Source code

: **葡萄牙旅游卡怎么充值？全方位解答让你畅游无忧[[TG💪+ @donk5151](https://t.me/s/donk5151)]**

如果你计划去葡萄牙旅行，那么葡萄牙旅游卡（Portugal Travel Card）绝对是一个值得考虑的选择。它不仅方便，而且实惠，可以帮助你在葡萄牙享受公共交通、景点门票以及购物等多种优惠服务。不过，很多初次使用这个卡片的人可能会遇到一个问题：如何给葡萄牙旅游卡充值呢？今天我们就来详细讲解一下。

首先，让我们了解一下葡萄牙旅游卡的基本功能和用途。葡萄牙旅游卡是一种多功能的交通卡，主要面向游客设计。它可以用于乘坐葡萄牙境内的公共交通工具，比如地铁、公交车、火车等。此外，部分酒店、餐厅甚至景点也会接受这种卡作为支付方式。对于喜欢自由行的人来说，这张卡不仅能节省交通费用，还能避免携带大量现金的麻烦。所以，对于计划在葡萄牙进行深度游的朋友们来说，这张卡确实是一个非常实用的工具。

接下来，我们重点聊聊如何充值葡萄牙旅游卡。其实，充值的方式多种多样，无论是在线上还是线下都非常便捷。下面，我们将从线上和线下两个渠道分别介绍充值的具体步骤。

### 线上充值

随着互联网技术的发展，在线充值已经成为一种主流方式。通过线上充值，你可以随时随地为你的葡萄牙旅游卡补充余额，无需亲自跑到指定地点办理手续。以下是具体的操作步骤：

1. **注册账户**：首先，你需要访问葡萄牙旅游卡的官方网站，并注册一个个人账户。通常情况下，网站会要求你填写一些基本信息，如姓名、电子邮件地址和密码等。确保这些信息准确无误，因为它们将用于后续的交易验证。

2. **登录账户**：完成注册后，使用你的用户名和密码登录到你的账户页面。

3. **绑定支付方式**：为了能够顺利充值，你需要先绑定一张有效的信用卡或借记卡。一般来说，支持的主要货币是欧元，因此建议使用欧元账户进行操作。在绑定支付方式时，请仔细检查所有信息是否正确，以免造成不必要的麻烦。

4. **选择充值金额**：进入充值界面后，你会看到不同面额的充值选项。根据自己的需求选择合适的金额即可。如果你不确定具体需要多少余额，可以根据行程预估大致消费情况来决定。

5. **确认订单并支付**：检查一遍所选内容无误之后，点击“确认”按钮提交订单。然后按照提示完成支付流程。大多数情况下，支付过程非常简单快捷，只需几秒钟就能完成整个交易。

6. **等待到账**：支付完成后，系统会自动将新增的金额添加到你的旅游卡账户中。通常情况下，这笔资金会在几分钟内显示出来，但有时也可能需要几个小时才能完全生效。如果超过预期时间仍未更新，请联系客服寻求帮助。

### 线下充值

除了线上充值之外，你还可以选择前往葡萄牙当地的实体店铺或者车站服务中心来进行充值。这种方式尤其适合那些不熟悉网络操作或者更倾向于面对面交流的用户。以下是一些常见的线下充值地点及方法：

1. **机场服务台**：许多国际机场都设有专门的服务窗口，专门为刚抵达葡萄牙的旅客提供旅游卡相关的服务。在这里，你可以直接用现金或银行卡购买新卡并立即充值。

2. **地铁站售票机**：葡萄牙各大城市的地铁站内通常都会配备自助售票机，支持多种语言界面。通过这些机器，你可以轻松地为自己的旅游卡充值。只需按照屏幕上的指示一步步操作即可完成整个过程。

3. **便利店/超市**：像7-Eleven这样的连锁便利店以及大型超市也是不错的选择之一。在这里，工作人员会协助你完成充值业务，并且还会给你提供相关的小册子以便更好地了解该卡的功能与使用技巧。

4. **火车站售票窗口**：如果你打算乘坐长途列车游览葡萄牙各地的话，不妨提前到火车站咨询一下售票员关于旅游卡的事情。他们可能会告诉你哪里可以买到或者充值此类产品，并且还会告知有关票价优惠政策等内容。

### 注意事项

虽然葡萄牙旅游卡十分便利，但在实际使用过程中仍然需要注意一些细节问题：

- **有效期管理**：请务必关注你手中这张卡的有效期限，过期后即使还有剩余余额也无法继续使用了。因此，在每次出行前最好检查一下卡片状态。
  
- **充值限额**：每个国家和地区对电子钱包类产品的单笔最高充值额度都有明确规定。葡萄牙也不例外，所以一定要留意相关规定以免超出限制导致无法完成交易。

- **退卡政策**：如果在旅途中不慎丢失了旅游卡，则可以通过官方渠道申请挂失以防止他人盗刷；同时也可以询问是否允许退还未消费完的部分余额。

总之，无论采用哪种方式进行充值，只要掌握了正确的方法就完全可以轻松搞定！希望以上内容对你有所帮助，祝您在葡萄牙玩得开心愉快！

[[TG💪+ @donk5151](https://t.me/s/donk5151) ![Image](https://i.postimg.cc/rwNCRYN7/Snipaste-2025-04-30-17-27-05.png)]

PROBLEM DESCRIPTION> All of the material shown above should be written out exactly.

EXERCISE SOLUTION>
Source code

: **葡萄牙旅游卡怎么充值？全方位解答让你畅游无忧[[TG💪+ @donk5151](https://t.me/s/donk5151)]**

如果你计划去葡萄牙旅行，那么葡萄牙旅游卡（Portugal Travel Card）绝对是一个值得考虑的选择。它不仅方便，而且实惠，可以帮助你在葡萄牙享受公共交通、景点门票以及购物等多种优惠服务。不过，很多初次使用这个卡片的人可能会遇到一个问题：如何给葡萄牙旅游卡充值呢？今天我们就来详细讲解一下。

首先，让我们了解一下葡萄牙旅游卡的基本功能和用途。葡萄牙旅游卡是一种多功能的交通卡，主要面向游客设计。它可以用于乘坐葡萄牙境内的公共交通工具，比如地铁、公交车、火车等。此外，部分酒店、餐厅甚至景点也会接受这种卡作为支付方式。对于喜欢自由行的人来说，这张卡不仅能节省交通费用，还能避免携带大量现金的麻烦。所以，对于计划在葡萄牙进行深度游的朋友们来说，这张卡确实是一个非常实用的工具。

接下来，我们重点聊聊如何充值葡萄牙旅游卡。其实，充值的方式多种多样，无论是在线上还是线下都非常便捷。下面，我们将从线上和线下两个渠道分别介绍充值的具体步骤。

### 线上充值

随着互联网技术的发展，在线充值已经成为一种主流方式。通过线上充值，你可以随时随地为你的葡萄牙旅游卡补充余额，无需亲自跑到指定地点办理手续。以下是具体的操作步骤：

1. **注册账户**：首先，你需要访问葡萄牙旅游卡的官方网站，并注册一个个人账户。通常情况下，网站会要求你填写一些基本信息，如姓名、电子邮件地址和密码等。确保这些信息准确无误，因为它们将用于后续的交易验证。

2. **登录账户**：完成注册后，使用你的用户名和密码登录到你的账户页面。

3. **绑定支付方式**：为了能够顺利充值，你需要先绑定一张有效的信用卡或借记卡。一般来说，支持的主要货币是欧元，因此建议使用欧元账户进行操作。在绑定支付方式时，请仔细检查所有信息是否正确，以免造成不必要的麻烦。

4. **选择充值金额**：进入充值界面后，你会看到不同面额的充值选项。根据自己的需求选择合适的金额即可。如果你不确定具体需要多少余额，可以根据行程预估大致消费情况来决定。

5. **确认订单并支付**：检查一遍所选内容无误之后，点击“确认”按钮提交订单。然后按照提示完成支付流程。大多数情况下，支付过程非常简单快捷，只需几秒钟就能完成整个交易。

6. **等待到账**：支付完成后，系统会自动将新增的金额添加到你的旅游卡账户中。通常情况下，这笔资金会在几分钟内显示出来，但有时也可能需要几个小时才能完全生效。如果超过预期时间仍未更新，请联系客服寻求帮助。

### 线下充值

除了线上充值之外，你还可以选择前往葡萄牙当地的实体店铺或者车站服务中心来进行充值。这种方式尤其适合那些不熟悉网络操作或者更倾向于面对面交流的用户。以下是一些常见的线下充值地点及方法：

1. **机场服务台**：许多国际机场都设有专门的服务窗口，专门为刚抵达葡萄牙的旅客提供旅游卡相关的服务。在这里，你可以直接用现金或银行卡购买新卡并立即充值。

2. **地铁站售票机**：葡萄牙各大城市的地铁站内通常都会配备自助售票机，支持多种语言界面。通过这些机器，你可以轻松地为自己的旅游卡充值。只需按照屏幕上的指示一步步操作即可完成整个过程。

3. **便利店/超市**：像7-Eleven这样的连锁便利店以及大型超市也是不错的选择之一。在这里，工作人员会协助你完成充值业务，并且还会给你提供相关的小册子以便更好地了解该卡的功能与使用技巧。

4. **火车站售票窗口**：如果你打算乘坐长途列车游览葡萄牙各地的话，不妨提前到火车站咨询一下售票员关于旅游卡的事情。他们可能会告诉你哪里可以买到或者充值此类产品，并且还会告知有关票价优惠政策等内容。

### 注意事项

虽然葡萄牙旅游卡十分便利，但在实际使用过程中仍然需要注意一些细节问题：

- **有效期管理**：请务必关注你手中这张卡的有效期限，过期后即使还有剩余余额也无法继续使用了。因此，在每次出行前最好检查一下卡片状态。
  
- **充值限额**：每个国家和地区对电子钱包类产品的单笔最高充值额度都有明确规定。葡萄牙也不例外，所以一定要留意相关规定以免超出限制导致无法完成交易。

- **退卡政策**：如果在旅途中不慎丢失了旅游卡，则可以通过官方渠道申请挂失以防止他人盗刷；同时也可以询问是否允许退还未消费完的部分余额。

总之，无论采用哪种方式进行充值，只要掌握了正确的方法就完全可以轻松搞定！希望以上内容对你有所帮助，祝您在葡萄牙玩得开心愉快！

[[TG💪+ @donk5151](https://t.me/s/donk5151) ![Image](https://i.postimg.cc/rwNCRYN7/Snipaste-2025-04-30-17-27-05.png)]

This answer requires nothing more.